4.5. NW Effects under Different Soil Water Conditions

The results from this study also indicated that the warming effects were related to the soil water conditions. Elevated temperatures would amplify the negative effects of a water deficit on crop production [40,41]. In this study, except for irrigation on the sowing date and in July in 2014, there was no irrigation during the whole growth duration in both growing seasons. Therefore, the soil moisture status mainly depended on the precipitation.

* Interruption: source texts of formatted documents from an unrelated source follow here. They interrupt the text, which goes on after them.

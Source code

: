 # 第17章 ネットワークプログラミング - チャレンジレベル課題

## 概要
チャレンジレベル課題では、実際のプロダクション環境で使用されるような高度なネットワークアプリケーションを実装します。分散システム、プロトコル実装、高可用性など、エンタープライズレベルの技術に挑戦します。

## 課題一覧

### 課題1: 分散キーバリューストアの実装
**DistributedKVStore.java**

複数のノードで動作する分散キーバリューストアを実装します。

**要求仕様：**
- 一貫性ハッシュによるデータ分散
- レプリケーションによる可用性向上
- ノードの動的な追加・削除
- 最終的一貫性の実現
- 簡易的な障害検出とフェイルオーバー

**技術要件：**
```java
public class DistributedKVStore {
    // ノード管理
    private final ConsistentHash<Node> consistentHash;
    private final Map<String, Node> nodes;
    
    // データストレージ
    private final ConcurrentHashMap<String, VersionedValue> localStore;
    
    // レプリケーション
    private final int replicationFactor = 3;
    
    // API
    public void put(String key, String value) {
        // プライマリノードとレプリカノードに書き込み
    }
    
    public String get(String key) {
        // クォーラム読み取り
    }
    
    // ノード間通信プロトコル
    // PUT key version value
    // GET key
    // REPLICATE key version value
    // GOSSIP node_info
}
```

The lower rainfall during the productive stage in 2016 resulted in a low soil moisture status, and the soil moisture under T1 and T3 was approximately 10% lower than that under CK (Figure 4). Nocturnal warming worsened the water stress situation during a dry season and resulted in a larger reduction in crop production. A similar result was found for wheat in the NCP [42]. Warming decreased the wheat yield significantly in the relatively dry year but did not in the relatively wet year. Supplemental irrigation nullified the warming effect completely [42]. Medium water stress did not significantly affect the ecophysiological characteristics during vegetative stages, and water shortages at the flowering and grain filling stages had more adverse effects on the final yield compared to water deficits during the vegetative growth stage [43]. This could explain why T1 in 2014 and T1 and T3 in 2016 had significantly decreased the 1000-grain weight (Table 2), but the weight was not decreased by T2 treatment (Table 2).

Rainfall during the maize season has shown a declining trend in the NCP [35,44]. It was found that irrigation led to increasing temperatures by enhancing nighttime warming more than daytime cooling during the dry season from 1961 to 2004 in the NCP [45]. The frequency, duration, and severity of climate warming and drought stress events are predicted to increase in the future. The combination of warming and reduced rainfall would increase the negative effects of climate change on maize production in the NCP. Therefore, the severity of nocturnal warming and drought and their interactive effects on crop yield losses should be given more attention in the NCP in the future.

5. Conclusions

Nocturnal warming during the reproductive stage significantly decreased maize production, while no such effects were found during the vegetative growing stage. The reduction of the yield under NW was mainly related to the reduction in the seed weight and HI, and these negative effects were more serious under dry soil water conditions. Nocturnal warming increased the leaf nighttime respiration rate but had no significant effects on the leaf net photosynthesis rate, leaf area, and specific leaf weight, irrespective of the warming stage and growth seasons. The results from this study suggested that reproductive stages were more sensitive to NW compared to vegetative stages for maize. The reduction in the maize yield under nocturnal warming was driven by the reduced above-ground carbon allocation from shoots to ears during the postanthesis stage. The dynamic characteristics of maize yields are the results of the external environment and internal plant growth regulation, and a trade-off mechanism exists between nocturnal warming and soil water conditions. This should be further studied in the future.